Psychosomatic Disorder (?) TW (just in case)
Hello, I'm not sure if I am posting in the right place. I'm sorry if I'm making a mistake here...
I have been struggling with depression for over a year, and I have found a lot of support here on 7Cups, I am very grateful for everyone here. I fell into a dark place at the beginning of this year, and I developed psychosomatic symptoms. I know self-diagnosing isn't reliable, but I tend to get horrible chest pain everytime I get triggered or upset/stressed. The pain remains constant throughout the day/week and I can't do anything but bear with it until it gets better. Sometimes it gets really bad, and I have had a few instances where I had to lay down on the floor wherever I was because I couldn't walk myself to my bedroom.
I haven't told anyone about this. I fear my family would make a big deal out of the situation. My parents believe in the mental health stigma, and I'm anxious about their reactions when they find out. So I've been silently bearing with it.
My chest pains, it sometimes feels like my heart is bleeding and wet, and sometimes it feels like someone is stabbing me continuously in a loop from the front and back. At times I find it hard to breathe.
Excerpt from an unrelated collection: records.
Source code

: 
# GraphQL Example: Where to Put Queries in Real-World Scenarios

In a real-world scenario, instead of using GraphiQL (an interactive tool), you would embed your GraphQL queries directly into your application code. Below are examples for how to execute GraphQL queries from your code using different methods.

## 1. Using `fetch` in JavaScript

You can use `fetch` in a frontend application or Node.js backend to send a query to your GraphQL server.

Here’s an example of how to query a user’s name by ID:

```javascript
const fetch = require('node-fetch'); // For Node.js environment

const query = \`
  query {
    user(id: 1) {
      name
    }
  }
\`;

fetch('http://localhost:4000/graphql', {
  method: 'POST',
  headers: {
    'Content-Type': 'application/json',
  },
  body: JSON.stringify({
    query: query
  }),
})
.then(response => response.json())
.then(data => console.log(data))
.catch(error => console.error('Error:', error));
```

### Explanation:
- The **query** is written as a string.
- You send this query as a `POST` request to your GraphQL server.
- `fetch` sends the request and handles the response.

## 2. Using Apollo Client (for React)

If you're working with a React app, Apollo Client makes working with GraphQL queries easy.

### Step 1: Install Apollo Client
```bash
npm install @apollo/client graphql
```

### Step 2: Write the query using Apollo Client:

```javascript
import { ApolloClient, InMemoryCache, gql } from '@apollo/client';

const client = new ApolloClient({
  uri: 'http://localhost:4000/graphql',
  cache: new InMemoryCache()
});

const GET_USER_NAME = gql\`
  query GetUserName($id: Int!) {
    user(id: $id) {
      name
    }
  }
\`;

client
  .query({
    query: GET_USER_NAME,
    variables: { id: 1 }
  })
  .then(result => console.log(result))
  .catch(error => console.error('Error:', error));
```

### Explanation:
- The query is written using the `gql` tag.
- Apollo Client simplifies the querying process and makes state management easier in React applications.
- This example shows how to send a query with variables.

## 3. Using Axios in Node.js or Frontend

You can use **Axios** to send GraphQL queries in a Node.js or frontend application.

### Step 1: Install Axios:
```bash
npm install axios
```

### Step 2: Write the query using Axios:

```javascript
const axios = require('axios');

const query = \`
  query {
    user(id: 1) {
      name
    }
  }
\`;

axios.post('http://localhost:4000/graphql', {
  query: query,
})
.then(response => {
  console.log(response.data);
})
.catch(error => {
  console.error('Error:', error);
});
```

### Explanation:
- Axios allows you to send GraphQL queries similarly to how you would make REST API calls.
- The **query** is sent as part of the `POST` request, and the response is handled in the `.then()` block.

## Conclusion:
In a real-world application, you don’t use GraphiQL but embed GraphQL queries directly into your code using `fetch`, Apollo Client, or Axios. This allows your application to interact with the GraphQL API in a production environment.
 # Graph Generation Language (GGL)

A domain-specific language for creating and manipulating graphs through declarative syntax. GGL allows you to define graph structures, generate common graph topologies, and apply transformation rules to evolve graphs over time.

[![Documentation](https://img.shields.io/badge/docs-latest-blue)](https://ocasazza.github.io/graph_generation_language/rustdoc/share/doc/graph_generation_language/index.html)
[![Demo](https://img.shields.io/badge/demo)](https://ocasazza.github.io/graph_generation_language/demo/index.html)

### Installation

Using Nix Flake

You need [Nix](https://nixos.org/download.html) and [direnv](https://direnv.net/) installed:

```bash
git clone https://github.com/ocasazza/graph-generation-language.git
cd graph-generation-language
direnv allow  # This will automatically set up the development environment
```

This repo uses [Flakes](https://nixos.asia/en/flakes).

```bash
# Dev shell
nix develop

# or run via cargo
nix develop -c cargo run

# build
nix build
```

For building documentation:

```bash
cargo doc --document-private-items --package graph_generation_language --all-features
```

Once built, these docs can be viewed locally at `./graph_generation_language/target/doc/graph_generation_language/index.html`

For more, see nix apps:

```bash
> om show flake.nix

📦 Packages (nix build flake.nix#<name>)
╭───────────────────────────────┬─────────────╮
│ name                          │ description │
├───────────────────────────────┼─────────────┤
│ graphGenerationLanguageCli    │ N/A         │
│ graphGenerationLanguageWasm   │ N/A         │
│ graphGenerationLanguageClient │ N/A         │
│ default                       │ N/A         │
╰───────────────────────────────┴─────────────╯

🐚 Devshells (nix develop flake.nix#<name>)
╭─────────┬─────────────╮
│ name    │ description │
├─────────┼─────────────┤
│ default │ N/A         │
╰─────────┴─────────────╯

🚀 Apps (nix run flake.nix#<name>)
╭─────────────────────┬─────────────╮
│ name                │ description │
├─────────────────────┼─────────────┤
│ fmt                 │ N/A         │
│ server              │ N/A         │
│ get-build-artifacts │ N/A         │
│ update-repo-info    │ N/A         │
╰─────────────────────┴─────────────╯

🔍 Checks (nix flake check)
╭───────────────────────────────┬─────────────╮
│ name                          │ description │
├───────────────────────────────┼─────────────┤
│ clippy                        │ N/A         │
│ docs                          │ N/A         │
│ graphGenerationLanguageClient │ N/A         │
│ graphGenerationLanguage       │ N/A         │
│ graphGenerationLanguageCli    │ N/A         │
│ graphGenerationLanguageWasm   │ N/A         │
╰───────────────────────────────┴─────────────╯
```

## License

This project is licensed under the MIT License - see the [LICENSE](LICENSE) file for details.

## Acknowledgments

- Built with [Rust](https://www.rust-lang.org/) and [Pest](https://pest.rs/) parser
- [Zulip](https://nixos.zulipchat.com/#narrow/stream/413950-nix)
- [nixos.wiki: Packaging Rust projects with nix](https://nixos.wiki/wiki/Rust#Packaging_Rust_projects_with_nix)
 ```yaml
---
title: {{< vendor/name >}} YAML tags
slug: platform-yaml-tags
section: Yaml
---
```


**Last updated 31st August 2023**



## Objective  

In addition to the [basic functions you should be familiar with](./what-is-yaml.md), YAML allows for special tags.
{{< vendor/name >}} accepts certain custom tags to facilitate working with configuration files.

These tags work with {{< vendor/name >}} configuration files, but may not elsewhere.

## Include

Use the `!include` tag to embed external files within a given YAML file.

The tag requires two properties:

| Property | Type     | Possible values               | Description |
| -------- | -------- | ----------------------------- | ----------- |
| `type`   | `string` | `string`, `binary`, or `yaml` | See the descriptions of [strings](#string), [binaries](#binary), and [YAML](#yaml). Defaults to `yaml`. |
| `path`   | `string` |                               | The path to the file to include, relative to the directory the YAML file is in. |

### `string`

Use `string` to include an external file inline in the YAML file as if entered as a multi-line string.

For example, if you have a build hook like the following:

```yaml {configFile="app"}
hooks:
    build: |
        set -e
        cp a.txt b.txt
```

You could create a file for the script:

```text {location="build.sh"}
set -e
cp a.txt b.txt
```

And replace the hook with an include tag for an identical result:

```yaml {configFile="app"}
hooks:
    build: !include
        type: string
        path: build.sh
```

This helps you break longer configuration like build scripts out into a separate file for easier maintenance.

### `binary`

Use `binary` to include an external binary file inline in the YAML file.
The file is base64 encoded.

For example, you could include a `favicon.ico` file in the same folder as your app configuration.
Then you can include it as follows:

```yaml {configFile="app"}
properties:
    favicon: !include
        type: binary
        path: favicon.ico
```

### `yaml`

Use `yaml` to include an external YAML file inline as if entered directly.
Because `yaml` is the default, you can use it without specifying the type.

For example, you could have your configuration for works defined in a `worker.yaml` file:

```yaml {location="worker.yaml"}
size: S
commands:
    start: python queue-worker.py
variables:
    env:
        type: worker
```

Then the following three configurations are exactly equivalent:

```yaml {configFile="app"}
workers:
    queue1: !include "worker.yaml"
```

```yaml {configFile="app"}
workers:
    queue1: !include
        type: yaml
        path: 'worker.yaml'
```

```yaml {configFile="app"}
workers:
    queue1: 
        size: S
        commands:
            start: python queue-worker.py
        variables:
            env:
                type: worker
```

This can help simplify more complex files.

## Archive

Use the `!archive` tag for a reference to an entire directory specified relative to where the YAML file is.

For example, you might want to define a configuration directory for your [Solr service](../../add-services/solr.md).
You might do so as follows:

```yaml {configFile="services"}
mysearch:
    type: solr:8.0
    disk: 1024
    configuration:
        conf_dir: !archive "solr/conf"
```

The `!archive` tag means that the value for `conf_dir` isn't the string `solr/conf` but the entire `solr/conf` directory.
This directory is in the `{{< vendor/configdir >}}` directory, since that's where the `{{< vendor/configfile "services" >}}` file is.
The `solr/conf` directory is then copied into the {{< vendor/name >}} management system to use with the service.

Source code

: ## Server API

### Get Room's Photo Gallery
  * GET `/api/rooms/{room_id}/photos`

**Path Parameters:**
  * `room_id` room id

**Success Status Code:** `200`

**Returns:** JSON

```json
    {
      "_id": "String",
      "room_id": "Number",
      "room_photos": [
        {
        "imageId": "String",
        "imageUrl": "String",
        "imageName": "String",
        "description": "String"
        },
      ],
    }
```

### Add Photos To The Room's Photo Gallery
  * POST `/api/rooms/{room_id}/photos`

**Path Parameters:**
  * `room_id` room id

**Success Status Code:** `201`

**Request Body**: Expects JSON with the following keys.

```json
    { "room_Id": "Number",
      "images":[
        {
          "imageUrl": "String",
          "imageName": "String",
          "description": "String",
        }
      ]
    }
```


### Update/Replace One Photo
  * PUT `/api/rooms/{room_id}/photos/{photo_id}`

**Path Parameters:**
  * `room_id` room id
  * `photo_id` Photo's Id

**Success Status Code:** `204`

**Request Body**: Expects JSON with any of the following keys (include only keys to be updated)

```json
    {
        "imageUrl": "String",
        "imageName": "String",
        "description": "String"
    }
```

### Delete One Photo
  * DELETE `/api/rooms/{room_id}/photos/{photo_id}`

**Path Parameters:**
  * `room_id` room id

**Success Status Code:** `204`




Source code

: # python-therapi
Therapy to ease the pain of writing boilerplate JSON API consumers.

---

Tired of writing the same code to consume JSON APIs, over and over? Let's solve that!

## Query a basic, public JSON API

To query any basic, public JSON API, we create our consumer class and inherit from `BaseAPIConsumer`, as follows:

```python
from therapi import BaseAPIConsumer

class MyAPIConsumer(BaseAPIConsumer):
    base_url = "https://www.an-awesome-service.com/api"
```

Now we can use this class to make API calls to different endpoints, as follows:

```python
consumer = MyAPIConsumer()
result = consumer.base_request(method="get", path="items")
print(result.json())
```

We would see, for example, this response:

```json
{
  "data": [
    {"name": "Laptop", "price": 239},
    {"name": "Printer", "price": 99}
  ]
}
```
And other times it feels like my ribcage is crushing my heart. It feels really uncomfortable. I have been trying hard to bear with it. I can't seem to find any way to make the pain go away. I've tried breathing exercises, and distractions, this helps a bit but it still hurts in the background somewhere (if that makes sense).
I'm sorry, this is getting long. I just wanted to ask if anyone has had any experiences with something similar, and any suggestions or coping strategies I could do to ease the pain.
(It's hurting while I type here rn 😅)
Hello there. Sorry to hear you're having this pain. I have experiences with panic attacks, but not constant chest pains. If I were you, I'd go to the doctor and see what they say. You should always go to the doctor for prolonged chest pains.
I hope you are able to feel better soon. Take care.